* **Task requirements**
Only lines holding "throws" are wanted; copy each of them from the records below.

(Saved data entries)
· · · · · · ·
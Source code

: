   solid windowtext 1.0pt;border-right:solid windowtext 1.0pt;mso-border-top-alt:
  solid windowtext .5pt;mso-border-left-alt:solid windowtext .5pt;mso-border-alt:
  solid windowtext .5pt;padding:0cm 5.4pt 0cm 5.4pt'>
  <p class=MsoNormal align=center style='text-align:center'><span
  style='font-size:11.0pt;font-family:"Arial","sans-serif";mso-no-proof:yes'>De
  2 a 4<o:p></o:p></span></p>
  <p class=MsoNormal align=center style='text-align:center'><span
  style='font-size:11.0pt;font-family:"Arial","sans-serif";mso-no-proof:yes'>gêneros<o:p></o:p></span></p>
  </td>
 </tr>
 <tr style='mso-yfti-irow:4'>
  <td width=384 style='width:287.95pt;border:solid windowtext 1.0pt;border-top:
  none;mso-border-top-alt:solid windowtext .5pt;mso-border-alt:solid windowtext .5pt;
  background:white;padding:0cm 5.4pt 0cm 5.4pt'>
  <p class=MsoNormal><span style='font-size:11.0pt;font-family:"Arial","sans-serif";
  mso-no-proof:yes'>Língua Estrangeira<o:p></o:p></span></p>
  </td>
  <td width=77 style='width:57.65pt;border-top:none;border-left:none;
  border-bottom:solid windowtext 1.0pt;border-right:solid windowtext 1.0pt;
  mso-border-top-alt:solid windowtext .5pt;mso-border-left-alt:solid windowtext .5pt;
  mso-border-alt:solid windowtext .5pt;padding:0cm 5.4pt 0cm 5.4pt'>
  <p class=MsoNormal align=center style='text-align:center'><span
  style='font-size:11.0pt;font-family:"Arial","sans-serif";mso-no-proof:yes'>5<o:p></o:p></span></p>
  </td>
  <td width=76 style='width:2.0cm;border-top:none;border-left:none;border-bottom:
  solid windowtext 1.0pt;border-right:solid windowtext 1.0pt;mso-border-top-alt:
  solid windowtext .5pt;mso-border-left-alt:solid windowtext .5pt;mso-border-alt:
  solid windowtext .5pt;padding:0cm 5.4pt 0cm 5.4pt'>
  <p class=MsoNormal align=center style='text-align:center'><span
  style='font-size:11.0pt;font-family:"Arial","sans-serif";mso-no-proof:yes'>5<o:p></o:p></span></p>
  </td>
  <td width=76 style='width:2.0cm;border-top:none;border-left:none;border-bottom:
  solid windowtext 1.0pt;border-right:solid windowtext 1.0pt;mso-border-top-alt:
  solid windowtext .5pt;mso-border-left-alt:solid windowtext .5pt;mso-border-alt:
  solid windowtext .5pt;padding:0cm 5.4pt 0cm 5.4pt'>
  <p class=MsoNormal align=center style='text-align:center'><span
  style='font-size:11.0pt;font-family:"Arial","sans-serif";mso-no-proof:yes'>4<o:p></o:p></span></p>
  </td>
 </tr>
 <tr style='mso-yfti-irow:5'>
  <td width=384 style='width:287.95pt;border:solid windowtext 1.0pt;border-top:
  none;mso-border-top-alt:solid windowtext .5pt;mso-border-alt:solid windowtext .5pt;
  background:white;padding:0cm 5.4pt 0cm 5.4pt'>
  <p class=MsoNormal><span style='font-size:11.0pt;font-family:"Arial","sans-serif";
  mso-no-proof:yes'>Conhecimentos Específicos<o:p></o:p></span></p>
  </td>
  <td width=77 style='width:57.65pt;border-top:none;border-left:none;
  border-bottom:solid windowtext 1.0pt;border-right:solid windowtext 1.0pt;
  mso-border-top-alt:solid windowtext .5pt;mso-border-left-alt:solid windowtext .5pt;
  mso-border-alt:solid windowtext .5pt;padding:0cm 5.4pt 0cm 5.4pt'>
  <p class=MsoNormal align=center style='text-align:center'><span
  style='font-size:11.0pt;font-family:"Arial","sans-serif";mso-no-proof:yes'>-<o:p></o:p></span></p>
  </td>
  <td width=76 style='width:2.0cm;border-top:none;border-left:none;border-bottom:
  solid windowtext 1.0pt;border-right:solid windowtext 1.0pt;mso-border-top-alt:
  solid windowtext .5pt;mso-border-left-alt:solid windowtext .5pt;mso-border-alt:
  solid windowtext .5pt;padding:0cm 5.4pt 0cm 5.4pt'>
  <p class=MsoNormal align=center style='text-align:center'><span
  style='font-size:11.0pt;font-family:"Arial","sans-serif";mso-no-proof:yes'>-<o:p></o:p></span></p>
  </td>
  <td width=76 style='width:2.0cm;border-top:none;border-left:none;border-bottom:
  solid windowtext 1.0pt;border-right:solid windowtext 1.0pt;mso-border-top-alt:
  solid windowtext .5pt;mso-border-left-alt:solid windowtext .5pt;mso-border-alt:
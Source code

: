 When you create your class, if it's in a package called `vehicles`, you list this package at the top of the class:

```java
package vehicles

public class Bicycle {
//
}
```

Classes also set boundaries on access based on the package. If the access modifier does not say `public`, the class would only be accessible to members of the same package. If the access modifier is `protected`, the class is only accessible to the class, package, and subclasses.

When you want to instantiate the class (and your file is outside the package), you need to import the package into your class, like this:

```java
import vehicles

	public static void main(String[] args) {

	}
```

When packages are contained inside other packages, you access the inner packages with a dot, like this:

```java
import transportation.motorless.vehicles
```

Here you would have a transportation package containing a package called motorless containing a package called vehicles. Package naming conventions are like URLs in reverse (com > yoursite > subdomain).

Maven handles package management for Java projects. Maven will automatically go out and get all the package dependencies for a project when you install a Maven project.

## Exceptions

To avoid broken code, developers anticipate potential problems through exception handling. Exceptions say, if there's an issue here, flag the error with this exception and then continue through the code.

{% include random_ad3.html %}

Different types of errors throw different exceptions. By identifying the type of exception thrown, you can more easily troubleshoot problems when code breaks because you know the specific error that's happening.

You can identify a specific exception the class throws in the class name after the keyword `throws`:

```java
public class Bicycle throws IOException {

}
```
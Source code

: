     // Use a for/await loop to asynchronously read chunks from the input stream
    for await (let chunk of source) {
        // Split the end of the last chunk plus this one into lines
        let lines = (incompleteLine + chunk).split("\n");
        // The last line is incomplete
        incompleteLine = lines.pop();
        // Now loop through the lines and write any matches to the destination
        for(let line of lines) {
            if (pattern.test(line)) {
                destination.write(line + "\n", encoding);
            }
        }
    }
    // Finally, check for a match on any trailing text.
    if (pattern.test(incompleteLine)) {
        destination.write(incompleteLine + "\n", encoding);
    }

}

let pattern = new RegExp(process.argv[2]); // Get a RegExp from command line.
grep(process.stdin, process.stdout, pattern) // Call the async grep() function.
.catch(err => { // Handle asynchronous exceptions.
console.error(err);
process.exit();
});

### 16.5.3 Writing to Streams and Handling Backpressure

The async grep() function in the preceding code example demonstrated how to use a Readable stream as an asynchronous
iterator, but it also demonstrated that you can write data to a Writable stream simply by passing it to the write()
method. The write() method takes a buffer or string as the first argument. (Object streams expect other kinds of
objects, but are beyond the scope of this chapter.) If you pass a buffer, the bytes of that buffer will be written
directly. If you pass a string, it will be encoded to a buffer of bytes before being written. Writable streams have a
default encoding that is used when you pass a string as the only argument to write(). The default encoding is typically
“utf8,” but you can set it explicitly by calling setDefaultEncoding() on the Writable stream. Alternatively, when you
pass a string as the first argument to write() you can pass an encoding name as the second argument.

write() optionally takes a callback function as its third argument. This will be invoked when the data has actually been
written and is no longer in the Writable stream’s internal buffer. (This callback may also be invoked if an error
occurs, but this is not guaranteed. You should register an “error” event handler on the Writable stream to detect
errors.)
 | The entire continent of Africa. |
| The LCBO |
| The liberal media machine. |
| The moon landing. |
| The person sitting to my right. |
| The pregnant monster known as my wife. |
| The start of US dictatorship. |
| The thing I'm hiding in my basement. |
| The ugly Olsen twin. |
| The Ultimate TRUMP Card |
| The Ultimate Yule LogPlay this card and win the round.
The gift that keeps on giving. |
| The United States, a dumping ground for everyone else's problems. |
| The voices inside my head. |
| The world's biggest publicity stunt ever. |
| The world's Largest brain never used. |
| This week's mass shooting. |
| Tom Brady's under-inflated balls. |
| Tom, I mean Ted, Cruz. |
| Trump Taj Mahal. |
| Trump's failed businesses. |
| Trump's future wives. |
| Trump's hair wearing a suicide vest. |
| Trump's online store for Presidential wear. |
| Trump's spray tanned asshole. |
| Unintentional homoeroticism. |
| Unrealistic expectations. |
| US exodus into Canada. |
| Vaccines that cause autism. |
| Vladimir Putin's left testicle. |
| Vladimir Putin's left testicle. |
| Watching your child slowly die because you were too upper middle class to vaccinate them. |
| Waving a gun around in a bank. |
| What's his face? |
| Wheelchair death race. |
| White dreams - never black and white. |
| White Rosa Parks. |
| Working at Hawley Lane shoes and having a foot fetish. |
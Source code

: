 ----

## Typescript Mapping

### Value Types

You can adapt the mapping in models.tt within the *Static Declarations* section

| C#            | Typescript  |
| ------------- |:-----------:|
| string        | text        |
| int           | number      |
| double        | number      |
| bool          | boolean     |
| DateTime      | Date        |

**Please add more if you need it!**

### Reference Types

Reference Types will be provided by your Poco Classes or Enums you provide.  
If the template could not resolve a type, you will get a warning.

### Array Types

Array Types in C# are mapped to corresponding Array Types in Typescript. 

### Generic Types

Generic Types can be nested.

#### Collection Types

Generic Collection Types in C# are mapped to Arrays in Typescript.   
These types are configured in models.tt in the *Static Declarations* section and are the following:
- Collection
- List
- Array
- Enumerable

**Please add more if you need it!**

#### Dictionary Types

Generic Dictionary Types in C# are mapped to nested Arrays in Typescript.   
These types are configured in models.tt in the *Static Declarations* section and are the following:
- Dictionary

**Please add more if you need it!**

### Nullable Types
· · · · · · ·
* **Solved exercise**
You can identify a specific exception the class throws in the class name after the keyword `throws`:
public class Bicycle throws IOException {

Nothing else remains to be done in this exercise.